Top of ENTRIES PROVIDED

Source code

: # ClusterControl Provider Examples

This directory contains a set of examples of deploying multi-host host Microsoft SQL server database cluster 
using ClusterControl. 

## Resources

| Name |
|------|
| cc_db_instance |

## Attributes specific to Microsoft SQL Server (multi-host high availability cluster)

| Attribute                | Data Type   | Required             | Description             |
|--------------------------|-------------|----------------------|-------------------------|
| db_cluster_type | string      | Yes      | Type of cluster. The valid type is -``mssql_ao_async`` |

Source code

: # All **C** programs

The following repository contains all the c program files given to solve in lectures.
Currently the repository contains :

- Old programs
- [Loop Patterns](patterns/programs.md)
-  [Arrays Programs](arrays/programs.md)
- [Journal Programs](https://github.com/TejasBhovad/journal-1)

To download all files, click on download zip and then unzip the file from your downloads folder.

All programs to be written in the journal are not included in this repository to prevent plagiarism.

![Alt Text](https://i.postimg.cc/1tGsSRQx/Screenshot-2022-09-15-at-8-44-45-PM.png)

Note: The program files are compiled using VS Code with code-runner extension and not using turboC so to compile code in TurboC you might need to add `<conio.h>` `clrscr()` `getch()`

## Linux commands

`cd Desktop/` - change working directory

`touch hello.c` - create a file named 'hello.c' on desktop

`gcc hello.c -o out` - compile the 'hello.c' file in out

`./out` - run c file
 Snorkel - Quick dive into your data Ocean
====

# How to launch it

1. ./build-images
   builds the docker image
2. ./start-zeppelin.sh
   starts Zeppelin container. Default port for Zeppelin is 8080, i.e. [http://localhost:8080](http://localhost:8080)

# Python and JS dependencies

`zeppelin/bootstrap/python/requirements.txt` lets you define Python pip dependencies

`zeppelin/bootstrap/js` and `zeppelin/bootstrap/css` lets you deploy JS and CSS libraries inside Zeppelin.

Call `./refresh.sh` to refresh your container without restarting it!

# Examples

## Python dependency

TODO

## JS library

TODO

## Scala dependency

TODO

Bottom of ENTRIES PROVIDED
Top of ENTRIES PROVIDED

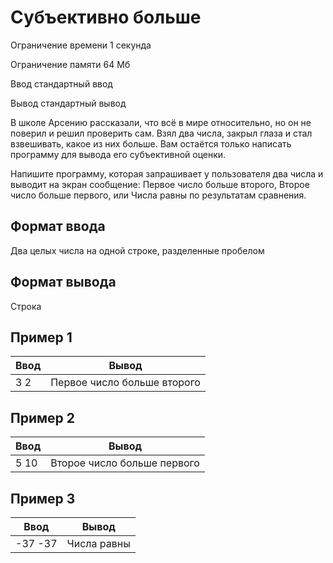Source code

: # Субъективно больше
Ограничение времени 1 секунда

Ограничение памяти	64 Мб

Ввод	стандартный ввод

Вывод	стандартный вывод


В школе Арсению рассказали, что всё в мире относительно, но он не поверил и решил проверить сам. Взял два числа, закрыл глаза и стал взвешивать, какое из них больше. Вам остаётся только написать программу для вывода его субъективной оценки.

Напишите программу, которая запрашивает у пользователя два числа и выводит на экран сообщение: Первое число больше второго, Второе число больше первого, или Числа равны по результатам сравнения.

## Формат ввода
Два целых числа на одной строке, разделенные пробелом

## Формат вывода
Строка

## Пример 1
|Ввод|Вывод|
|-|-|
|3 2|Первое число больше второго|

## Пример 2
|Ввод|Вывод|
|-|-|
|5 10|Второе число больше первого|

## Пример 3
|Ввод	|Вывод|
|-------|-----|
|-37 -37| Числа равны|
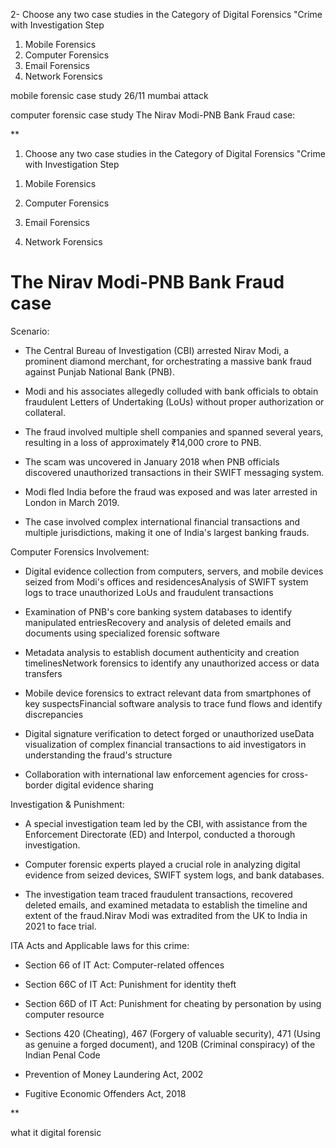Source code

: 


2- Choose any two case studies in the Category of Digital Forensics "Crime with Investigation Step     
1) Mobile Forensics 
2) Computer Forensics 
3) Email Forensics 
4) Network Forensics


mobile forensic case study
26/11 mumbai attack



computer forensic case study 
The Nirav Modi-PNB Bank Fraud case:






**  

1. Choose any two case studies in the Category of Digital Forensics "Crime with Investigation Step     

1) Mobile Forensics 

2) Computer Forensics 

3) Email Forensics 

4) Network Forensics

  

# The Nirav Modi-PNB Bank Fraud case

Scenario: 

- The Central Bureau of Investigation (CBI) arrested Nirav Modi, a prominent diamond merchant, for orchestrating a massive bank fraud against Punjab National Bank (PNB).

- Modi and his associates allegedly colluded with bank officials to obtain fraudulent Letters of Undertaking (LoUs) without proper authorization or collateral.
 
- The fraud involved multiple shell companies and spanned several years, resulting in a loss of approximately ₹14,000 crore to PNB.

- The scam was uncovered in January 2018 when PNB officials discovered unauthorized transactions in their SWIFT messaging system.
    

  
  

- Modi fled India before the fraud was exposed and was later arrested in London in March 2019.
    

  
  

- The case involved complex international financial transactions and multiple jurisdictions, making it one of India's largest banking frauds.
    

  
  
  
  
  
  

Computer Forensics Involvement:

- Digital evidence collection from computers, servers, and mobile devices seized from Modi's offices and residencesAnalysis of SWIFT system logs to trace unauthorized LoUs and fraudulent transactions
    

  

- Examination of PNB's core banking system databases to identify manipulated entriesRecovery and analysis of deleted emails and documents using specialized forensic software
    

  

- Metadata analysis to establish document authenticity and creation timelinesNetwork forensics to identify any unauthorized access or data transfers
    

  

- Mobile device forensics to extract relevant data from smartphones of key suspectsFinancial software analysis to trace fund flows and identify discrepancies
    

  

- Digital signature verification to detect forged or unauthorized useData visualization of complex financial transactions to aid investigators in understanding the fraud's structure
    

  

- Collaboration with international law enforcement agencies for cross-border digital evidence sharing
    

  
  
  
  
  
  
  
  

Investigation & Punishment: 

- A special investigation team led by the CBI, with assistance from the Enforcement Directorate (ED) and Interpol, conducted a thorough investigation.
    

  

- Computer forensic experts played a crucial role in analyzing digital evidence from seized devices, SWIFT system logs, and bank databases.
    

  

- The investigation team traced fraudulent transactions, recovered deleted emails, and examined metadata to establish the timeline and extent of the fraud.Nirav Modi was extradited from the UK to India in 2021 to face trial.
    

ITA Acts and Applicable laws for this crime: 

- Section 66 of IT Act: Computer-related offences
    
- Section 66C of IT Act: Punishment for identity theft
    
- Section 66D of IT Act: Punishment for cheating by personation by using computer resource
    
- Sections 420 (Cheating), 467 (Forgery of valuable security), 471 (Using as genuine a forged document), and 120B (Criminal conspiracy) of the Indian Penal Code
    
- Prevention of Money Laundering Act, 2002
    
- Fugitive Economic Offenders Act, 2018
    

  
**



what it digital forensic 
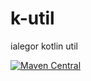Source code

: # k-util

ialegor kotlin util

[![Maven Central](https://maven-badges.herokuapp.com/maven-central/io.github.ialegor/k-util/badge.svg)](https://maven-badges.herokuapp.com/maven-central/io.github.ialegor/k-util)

Bottom of ENTRIES PROVIDED
Top of ENTRIES PROVIDED

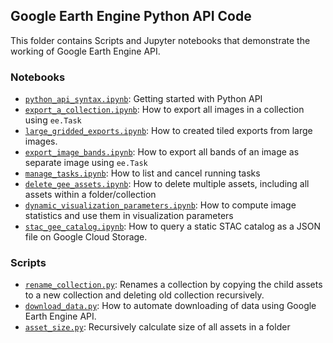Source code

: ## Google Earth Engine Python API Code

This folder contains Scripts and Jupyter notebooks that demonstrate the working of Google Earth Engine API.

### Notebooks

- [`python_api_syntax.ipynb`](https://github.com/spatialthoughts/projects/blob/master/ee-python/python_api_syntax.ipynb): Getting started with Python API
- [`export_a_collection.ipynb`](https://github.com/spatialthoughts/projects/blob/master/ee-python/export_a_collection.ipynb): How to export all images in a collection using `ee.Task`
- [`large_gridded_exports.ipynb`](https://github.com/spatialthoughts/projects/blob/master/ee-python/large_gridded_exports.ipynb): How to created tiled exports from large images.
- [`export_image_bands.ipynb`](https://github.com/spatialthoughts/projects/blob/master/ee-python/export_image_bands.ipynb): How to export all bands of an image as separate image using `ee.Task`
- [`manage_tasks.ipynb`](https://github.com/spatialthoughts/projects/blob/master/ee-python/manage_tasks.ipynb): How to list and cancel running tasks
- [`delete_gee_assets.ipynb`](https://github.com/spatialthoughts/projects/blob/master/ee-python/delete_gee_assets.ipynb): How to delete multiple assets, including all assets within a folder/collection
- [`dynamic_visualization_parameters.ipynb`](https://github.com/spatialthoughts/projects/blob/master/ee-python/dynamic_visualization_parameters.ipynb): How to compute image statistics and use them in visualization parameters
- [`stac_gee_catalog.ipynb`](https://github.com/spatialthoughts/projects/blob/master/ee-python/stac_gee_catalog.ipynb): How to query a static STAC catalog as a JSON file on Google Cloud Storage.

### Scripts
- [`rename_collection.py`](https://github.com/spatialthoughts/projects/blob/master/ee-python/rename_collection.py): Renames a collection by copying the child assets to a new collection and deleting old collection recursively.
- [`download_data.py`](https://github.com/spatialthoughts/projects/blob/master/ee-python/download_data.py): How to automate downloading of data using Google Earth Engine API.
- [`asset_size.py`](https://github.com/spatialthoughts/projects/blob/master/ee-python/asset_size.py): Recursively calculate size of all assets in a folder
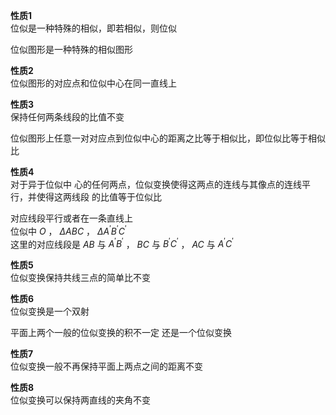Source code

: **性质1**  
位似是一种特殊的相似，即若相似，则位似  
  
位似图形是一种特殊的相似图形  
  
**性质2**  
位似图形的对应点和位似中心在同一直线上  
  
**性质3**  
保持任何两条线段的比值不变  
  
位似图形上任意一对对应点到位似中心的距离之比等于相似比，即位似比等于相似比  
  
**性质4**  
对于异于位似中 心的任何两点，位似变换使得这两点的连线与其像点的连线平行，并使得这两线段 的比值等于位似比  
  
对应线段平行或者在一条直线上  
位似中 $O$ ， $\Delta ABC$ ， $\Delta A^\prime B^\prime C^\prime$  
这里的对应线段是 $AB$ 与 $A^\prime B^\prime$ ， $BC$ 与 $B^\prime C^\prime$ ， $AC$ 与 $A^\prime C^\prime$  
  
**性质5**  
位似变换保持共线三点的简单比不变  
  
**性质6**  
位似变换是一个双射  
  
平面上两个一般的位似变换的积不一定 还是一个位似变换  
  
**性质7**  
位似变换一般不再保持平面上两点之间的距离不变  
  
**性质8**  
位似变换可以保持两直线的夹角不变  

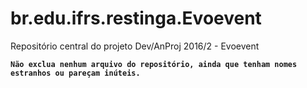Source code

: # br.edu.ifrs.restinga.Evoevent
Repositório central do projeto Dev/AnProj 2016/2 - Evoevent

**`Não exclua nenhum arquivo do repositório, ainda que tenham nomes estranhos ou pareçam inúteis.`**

Bottom of ENTRIES PROVIDED

▸ REQUIRED WORK
What is needed is a verbatim copy of every line in the records above from the one containing "## Attributes specific" down to the one containing "2. ./start-zeppelin.sh", both included, and nothing more.

▸ ANSWER FOR THIS EXERCISE
## Attributes specific to Microsoft SQL Server (multi-host high availability cluster)

| Attribute                | Data Type   | Required             | Description             |
|--------------------------|-------------|----------------------|-------------------------|
| db_cluster_type | string      | Yes      | Type of cluster. The valid type is -``mssql_ao_async`` |

Source code

: # All **C** programs

The following repository contains all the c program files given to solve in lectures.
Currently the repository contains :

- Old programs
- [Loop Patterns](patterns/programs.md)
-  [Arrays Programs](arrays/programs.md)
- [Journal Programs](https://github.com/TejasBhovad/journal-1)

To download all files, click on download zip and then unzip the file from your downloads folder.

All programs to be written in the journal are not included in this repository to prevent plagiarism.

![Alt Text](https://i.postimg.cc/1tGsSRQx/Screenshot-2022-09-15-at-8-44-45-PM.png)

Note: The program files are compiled using VS Code with code-runner extension and not using turboC so to compile code in TurboC you might need to add `<conio.h>` `clrscr()` `getch()`

## Linux commands

`cd Desktop/` - change working directory

`touch hello.c` - create a file named 'hello.c' on desktop

`gcc hello.c -o out` - compile the 'hello.c' file in out

`./out` - run c file
 Snorkel - Quick dive into your data Ocean
====

# How to launch it

1. ./build-images
   builds the docker image
2. ./start-zeppelin.sh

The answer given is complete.